| Task brief |
Look through the listing below and report every line that contains "APIs".

-- -- --

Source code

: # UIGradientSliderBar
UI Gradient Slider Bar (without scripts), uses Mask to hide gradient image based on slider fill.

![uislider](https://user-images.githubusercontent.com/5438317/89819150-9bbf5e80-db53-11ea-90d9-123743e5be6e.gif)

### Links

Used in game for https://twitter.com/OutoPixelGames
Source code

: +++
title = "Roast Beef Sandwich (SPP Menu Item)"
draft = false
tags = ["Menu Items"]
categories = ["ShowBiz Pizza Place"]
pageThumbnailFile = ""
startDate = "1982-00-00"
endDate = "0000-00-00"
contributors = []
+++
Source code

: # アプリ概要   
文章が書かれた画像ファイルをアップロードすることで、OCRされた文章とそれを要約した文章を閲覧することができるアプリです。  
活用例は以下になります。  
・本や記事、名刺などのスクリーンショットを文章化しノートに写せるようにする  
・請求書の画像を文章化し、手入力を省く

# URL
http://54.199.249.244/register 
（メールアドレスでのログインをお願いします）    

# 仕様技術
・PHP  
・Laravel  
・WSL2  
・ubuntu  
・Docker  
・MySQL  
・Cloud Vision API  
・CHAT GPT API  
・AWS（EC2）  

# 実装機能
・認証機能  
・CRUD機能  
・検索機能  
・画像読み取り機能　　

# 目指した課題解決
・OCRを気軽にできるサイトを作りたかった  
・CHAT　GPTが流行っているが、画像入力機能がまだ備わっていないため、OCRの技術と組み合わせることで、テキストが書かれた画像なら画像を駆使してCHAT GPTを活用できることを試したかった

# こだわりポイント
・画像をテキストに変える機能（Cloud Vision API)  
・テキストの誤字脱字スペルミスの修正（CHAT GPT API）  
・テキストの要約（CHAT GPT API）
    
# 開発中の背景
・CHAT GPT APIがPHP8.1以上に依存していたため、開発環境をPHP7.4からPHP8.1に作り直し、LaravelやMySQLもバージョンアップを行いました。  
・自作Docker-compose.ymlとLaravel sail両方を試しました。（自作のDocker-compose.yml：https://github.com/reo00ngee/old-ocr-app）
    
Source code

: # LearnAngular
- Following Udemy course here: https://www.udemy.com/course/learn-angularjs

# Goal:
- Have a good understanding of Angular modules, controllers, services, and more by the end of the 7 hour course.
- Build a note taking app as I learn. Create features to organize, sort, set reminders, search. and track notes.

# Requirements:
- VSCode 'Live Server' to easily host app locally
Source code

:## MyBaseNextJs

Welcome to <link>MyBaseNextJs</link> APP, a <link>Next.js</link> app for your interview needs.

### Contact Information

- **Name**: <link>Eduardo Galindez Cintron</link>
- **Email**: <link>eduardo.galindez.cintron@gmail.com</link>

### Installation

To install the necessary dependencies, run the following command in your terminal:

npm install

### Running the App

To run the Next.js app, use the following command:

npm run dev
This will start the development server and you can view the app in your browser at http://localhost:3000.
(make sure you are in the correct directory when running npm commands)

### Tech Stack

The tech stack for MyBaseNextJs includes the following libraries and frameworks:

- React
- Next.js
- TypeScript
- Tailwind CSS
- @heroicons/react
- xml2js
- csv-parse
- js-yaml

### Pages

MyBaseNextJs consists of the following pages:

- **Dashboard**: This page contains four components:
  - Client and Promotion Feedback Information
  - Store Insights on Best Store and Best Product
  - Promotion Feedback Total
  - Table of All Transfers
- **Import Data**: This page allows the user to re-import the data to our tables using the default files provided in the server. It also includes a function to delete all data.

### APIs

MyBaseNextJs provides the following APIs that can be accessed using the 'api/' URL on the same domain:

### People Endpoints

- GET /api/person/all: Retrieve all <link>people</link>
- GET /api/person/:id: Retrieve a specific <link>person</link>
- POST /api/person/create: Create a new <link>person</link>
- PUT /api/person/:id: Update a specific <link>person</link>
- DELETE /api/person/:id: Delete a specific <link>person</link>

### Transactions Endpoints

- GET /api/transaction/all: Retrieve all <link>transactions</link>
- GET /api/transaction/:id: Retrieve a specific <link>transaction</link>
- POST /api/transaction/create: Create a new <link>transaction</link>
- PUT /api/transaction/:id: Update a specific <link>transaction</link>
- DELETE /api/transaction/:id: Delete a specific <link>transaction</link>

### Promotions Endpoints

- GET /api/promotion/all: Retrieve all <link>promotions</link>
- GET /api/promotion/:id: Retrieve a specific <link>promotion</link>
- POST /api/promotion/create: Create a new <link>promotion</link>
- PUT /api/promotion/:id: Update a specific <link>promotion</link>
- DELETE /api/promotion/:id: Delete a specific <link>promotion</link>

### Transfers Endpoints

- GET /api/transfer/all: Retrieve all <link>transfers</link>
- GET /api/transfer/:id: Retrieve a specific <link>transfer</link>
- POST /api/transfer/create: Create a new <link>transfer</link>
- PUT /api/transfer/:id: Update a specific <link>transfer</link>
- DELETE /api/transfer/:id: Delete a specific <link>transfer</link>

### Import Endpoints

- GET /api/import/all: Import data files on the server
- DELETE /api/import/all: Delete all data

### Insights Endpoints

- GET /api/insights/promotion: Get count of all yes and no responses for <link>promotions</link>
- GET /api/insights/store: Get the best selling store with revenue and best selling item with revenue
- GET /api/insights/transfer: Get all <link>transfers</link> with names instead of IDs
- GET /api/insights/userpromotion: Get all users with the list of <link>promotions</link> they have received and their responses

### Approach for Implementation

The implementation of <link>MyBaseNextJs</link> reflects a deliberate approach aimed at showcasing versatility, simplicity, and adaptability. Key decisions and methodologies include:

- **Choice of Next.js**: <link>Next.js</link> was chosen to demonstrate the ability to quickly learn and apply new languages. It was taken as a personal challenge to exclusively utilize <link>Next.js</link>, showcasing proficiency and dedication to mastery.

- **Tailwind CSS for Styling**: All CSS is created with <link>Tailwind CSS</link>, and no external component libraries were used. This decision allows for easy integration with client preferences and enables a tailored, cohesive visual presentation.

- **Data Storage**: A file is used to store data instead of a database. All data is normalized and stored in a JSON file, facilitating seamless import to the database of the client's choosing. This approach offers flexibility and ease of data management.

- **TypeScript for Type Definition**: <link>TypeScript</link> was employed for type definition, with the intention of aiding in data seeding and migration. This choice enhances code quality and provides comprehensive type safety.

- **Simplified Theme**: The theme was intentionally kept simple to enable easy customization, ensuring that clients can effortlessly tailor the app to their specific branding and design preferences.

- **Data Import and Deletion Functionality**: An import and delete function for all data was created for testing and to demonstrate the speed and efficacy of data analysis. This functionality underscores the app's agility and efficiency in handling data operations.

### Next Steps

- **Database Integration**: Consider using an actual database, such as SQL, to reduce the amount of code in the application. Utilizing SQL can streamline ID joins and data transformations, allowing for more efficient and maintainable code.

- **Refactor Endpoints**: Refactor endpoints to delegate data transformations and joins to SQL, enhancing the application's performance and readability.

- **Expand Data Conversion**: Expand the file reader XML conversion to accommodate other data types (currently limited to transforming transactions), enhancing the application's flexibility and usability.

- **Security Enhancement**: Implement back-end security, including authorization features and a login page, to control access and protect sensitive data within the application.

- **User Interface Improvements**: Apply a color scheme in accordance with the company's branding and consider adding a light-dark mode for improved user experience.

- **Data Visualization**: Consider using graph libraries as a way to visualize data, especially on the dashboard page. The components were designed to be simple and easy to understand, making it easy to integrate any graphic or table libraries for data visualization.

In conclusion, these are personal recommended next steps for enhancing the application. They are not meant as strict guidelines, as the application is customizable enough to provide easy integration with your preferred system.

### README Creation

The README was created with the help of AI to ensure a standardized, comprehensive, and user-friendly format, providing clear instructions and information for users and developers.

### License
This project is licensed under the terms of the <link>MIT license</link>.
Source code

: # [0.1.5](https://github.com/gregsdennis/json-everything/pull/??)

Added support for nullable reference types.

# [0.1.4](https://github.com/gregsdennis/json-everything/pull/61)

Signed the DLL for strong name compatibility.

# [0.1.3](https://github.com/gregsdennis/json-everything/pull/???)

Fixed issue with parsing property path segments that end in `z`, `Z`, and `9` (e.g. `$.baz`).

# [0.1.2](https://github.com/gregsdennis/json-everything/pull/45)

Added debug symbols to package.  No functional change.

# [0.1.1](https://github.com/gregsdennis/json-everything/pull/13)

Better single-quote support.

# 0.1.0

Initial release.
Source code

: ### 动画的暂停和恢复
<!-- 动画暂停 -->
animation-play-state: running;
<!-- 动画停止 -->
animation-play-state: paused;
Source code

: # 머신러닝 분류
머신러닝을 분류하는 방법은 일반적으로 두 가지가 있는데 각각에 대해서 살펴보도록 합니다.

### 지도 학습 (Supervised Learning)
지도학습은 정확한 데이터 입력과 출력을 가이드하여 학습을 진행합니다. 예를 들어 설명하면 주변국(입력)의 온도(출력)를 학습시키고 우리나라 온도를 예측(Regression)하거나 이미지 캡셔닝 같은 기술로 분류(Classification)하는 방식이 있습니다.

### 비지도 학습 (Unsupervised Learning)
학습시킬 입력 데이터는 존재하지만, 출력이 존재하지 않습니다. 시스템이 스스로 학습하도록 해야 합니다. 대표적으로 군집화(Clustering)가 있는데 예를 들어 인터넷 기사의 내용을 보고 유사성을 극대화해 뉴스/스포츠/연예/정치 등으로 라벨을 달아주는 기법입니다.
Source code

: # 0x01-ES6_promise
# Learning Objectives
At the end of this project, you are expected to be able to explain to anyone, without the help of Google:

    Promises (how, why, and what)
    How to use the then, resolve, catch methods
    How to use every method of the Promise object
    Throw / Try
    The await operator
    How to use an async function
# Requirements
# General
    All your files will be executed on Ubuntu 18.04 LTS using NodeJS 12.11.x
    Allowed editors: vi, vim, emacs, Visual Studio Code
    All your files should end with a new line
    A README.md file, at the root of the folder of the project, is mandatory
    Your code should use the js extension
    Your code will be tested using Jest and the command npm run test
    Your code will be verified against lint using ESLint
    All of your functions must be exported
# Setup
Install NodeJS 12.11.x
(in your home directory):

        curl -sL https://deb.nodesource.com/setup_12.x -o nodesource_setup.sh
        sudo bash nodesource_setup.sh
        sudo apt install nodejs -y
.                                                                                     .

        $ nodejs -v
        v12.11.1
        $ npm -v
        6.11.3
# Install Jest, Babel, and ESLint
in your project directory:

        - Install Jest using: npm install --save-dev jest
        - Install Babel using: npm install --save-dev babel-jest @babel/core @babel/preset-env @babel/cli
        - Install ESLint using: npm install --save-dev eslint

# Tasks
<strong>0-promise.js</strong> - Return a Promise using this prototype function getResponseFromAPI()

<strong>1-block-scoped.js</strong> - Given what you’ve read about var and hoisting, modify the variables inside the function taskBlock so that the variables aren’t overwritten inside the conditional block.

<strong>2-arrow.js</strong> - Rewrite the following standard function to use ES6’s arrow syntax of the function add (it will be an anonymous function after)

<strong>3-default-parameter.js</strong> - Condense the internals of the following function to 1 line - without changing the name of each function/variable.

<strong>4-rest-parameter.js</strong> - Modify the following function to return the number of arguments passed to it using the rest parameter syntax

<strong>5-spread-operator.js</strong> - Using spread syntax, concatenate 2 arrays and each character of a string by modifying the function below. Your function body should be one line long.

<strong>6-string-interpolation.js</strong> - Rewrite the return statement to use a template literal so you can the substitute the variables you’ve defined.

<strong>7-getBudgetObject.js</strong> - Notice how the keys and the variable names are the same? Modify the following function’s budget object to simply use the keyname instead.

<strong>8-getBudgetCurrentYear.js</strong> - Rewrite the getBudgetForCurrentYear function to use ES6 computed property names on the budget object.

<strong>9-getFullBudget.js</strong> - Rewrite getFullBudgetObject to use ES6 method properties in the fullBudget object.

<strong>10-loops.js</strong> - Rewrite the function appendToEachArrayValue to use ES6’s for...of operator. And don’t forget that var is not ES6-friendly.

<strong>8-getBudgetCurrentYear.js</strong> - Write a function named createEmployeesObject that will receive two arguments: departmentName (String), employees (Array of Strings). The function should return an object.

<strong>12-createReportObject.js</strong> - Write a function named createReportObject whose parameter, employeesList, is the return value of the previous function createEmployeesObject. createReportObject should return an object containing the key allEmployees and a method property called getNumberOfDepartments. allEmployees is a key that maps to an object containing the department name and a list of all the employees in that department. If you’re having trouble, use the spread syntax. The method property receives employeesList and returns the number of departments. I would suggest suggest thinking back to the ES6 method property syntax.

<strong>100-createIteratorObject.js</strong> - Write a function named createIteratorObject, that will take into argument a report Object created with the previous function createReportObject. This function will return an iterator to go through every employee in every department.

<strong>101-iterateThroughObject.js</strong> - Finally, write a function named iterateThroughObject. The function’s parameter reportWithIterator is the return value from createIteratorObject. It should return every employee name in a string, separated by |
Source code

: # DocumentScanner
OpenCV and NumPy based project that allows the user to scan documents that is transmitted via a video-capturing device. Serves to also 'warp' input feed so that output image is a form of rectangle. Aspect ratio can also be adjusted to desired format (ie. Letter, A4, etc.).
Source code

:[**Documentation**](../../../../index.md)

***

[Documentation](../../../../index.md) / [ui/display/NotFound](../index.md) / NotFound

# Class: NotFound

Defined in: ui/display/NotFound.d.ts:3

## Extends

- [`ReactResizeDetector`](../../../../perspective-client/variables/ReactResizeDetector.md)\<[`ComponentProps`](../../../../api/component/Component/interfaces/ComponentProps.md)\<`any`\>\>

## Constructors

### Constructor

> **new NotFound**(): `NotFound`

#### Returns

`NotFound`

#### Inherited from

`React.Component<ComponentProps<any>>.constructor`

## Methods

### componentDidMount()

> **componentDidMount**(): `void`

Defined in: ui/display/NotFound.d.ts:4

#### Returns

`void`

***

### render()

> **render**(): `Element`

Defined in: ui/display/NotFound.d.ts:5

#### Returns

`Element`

-- -- --

| Response to this exercise |
### APIs
MyBaseNextJs provides the following APIs that can be accessed using the 'api/' URL on the same domain:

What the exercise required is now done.